The Percy Sladen Trust Expedition visited Poivre on 9th October 1905. Having crossed the sand-flat from Poivre island to Ile du Sud, expedition members became trapped by the tide and thus had time to fully explore the southern island (Gardiner, 1936). The morphology, soils, ecology and agriculture at Poivre island were documented in the 1960s (Baker, 1963; Piggott, 1969) and a plant list was compiled by S.A. Robertson and F.R. Fosberg following a two day visit to the island by the first author on 26th and 27th October 1976. Robertson found the island in much the same condition as when described by Piggott (1969) but with greater agricultural activity and with cattle and pigs being kept (Robertson and Fosberg, 1983). When Poivre island was visited in 2005, the only agriculture taking place on the island was for subsistence purposes, undertaken by a small number of workers from the Island Development Company (a government parastatal which took over ownership of the island in 1981). A small settlement exists on the eastern tip of Poivre island. In 2005, a hotel development was underway on the island, but progress has been slow. The centre of the island has been bisected by an 1,100 m long airstrip and the existing boat channel is being enlarged to facilitate the entry of larger vessels.

The Netherlands Indian Ocean Programme, onboard the R.V. Tyro, called at Poivre on 29th and 31st December 1992 and 1st January 1993. SCUBA and snorkel surveys were conducted on the north and west reef-slopes of Poivre (van der Land, 1994). A single seabed trawl at a depth of 57 m was conducted using a 3.5 m Agassiz trawl west of Poivre atoll and three baited fishtraps were deployed at a depth of 43 m northwest of Poivre island (van der Land, 1994).

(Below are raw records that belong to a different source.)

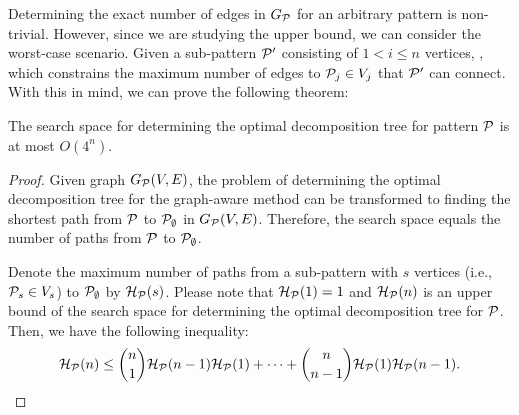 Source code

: Determining the exact number of edges in $G_{\mathcal{P}}$ for an arbitrary pattern is non-trivial. However, since we are studying the upper bound, we can consider the worst-case scenario. Given a sub-pattern $\mathcal{P}'$ consisting of $1 < i \leq n$ vertices, , which constrains the maximum number of edges to $\mathcal{P}_j \in V_j$ that $\mathcal{P}'$ can connect.
With this in mind, we can prove the following theorem:

\begin{theorem} \label{thm:complexity-of-graph-aware}
The search space for determining the optimal decomposition tree for pattern $\mathcal{P}$ is at most $O(4^n)$.
\end{theorem}

\begin{proof}
    Given graph $G_{\mathcal{P}}(V, E)$, the problem of determining the optimal decomposition tree for the graph-aware method can be transformed to finding the shortest path from $\mathcal{P}$ to $\mathcal{P}_{\emptyset}$ in $G_{\mathcal{P}}(V, E)$.
    Therefore, the search space equals the number of paths from $\mathcal{P}$ to $\mathcal{P}_{\emptyset}$.
        
    Denote the maximum number of paths from a sub-pattern with $s$ vertices (i.e., $\mathcal{P}_s \in V_s$) to $\mathcal{P}_{\emptyset}$ by $\mathcal{H}_{\mathcal{P}}(s)$.
    Please note that $\mathcal{H}_{\mathcal{P}}(1) = 1$ and $\mathcal{H}_{\mathcal{P}}(n)$ is an upper bound of the search space for determining the optimal decomposition tree for $\mathcal{P}$.
    Then, we have the following inequality:
    \begin{equation*}
        \mathcal{H}_{\mathcal{P}}(n) \leq \binom{n}{1}\mathcal{H}_{\mathcal{P}}(n-1)\mathcal{H}_{\mathcal{P}}(1) + \cdots + \binom{n}{n-1}\mathcal{H}_{\mathcal{P}}(1)\mathcal{H}_{\mathcal{P}}(n-1).
    \end{equation*}
    

\end{proof}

A collaborative expedition between Khaled bin Sultan Living Oceans Foundation, Cambridge Coastal Research Unit and Seychelles Centre for Marine Research and Technology – Marine Parks Authority to the southern Seychelles was conducted onboard M.Y. Golden Shadow, from 10th – 28th January 2005. The primary aim of the expedition was to use a CASI (Compact Airborne Spectrographic Imager) sensor onboard a seaplane to conduct large-scale mapping of the southern Amirantes, Alphonse/St. Francois (Spencer et al., 2009) and Providence Bank. All surveys at Poivre were conducted on 26th and 27th January 2005.